Our analysis of the mycoloop food web also supports the potentially stabilizing role of parasites for system dynamics (Lafferty et al. 2006, Rogawa et al. 2018), constituting weak links in comparison to classic predator-prey interactions due to differences in productivity (Johnson et al. 2010). The growth/infection rate of phytoplankton vs. parasite prey determines the amount of energy (biomass) that can be produced per unit of time. Given the large difference in phytoplankton growth vs. fungal infectivity rate in our study system, the path from edible phytoplankton to zooplankton can be characterized as a fast energy pathway, while the path from fungi to zooplankton can be considered as a slow energy pathway. Hence, with increasing preference for parasitic fungi, the slow energy channel stabilizes the oscillatory dynamics of the fast energy channel (Rooney et al. 2006, Blanchard et al. 2011, Gellner and McCann 2016, see also Appendix S3, Fig. S3.3). We have to caution that the observed stabilizing role of the mycoloop might partly be due to the simplified representation of the host-parasite interaction, which ignores the time lag between parasite infection and zoospore emergence. A more detailed description of the parasite-host interactions, separating infected from susceptible host, might to some extent counteract the stabilizing features.

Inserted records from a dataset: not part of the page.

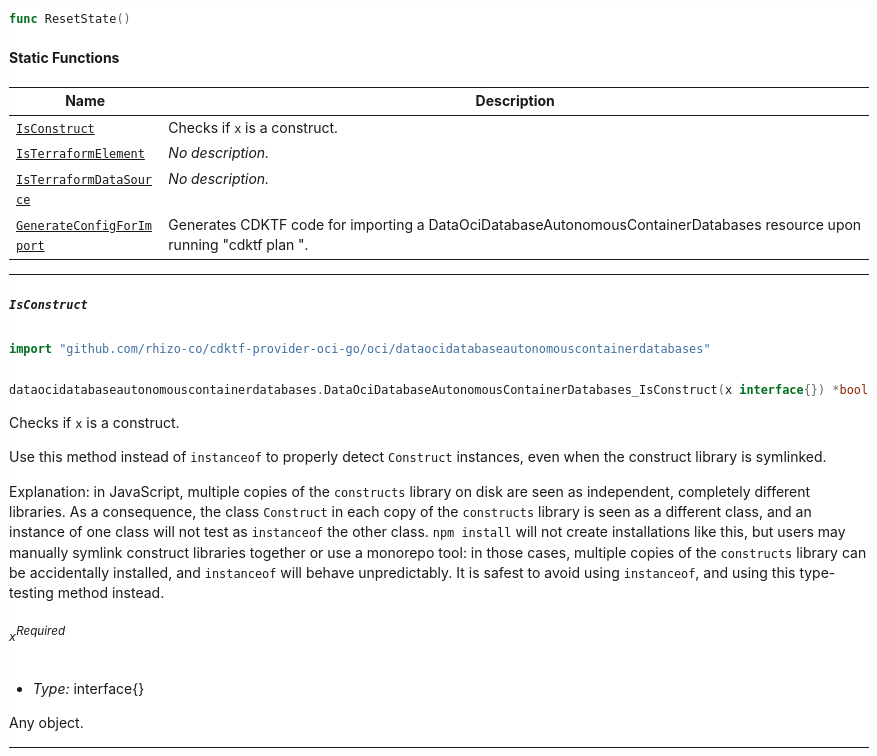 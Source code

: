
 ```go
func ResetState()
```

#### Static Functions <a name="Static Functions" id="Static Functions"></a>

| **Name** | **Description** |
| --- | --- |
| <code><a href="#rhizo-co-terraform-provider-oci.dataOciDatabaseAutonomousContainerDatabases.DataOciDatabaseAutonomousContainerDatabases.isConstruct">IsConstruct</a></code> | Checks if `x` is a construct. |
| <code><a href="#rhizo-co-terraform-provider-oci.dataOciDatabaseAutonomousContainerDatabases.DataOciDatabaseAutonomousContainerDatabases.isTerraformElement">IsTerraformElement</a></code> | *No description.* |
| <code><a href="#rhizo-co-terraform-provider-oci.dataOciDatabaseAutonomousContainerDatabases.DataOciDatabaseAutonomousContainerDatabases.isTerraformDataSource">IsTerraformDataSource</a></code> | *No description.* |
| <code><a href="#rhizo-co-terraform-provider-oci.dataOciDatabaseAutonomousContainerDatabases.DataOciDatabaseAutonomousContainerDatabases.generateConfigForImport">GenerateConfigForImport</a></code> | Generates CDKTF code for importing a DataOciDatabaseAutonomousContainerDatabases resource upon running "cdktf plan <stack-name>". |

---

##### `IsConstruct` <a name="IsConstruct" id="rhizo-co-terraform-provider-oci.dataOciDatabaseAutonomousContainerDatabases.DataOciDatabaseAutonomousContainerDatabases.isConstruct"></a>

```go
import "github.com/rhizo-co/cdktf-provider-oci-go/oci/dataocidatabaseautonomouscontainerdatabases"

dataocidatabaseautonomouscontainerdatabases.DataOciDatabaseAutonomousContainerDatabases_IsConstruct(x interface{}) *bool
```

Checks if `x` is a construct.

Use this method instead of `instanceof` to properly detect `Construct`
instances, even when the construct library is symlinked.

Explanation: in JavaScript, multiple copies of the `constructs` library on
disk are seen as independent, completely different libraries. As a
consequence, the class `Construct` in each copy of the `constructs` library
is seen as a different class, and an instance of one class will not test as
`instanceof` the other class. `npm install` will not create installations
like this, but users may manually symlink construct libraries together or
use a monorepo tool: in those cases, multiple copies of the `constructs`
library can be accidentally installed, and `instanceof` will behave
unpredictably. It is safest to avoid using `instanceof`, and using
this type-testing method instead.

###### `x`<sup>Required</sup> <a name="x" id="rhizo-co-terraform-provider-oci.dataOciDatabaseAutonomousContainerDatabases.DataOciDatabaseAutonomousContainerDatabases.isConstruct.parameter.x"></a>

- *Type:* interface{}

Any object.

---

Given the empirical counter part of our modeled system, our results are of high relevance with global warming not only increasing the risk of cyanobacterial blooms (Davis et al. 2009), but also the prevalence of parasitic infections (Harvell et al. 2002, Ibelings et al. 2011, Gsell et al. 2013). Based on direct phyto-zooplankton interactions, a decline in zooplankton would be expected with increasing dominance of inedible phytoplankton (Lampert 1987). However, our results suggest that this might be counteracted if parasites form an alternative food source for zooplankton (Kagami et al. 2007, Frenken 2018, Agha et al. 2018). Extending on existing theory (Miki et al. 2011) by taking non-linear feeding interactions and different zooplankton feeding strategies into account, our model analysis provides a more realistic prediction on the importance of energy flow along the mycoloop for major feeding guilds, i.e. non-adaptive filter feeders like cladocerans vs. adaptive active hunters like raptorial copepods. Our study highlights that the dominant feeding guild might play a crucial role in the community response to environmental change. More generally our study suggests that taking parasitic interactions into account in a community context might be crucial to assess how environmental change will impact community response and trophic transfer efficiency. Additionally, the obtained limitations on optimal prey choice in the context of food web topology and corresponding community feedbacks have implications far beyond the investigated study system.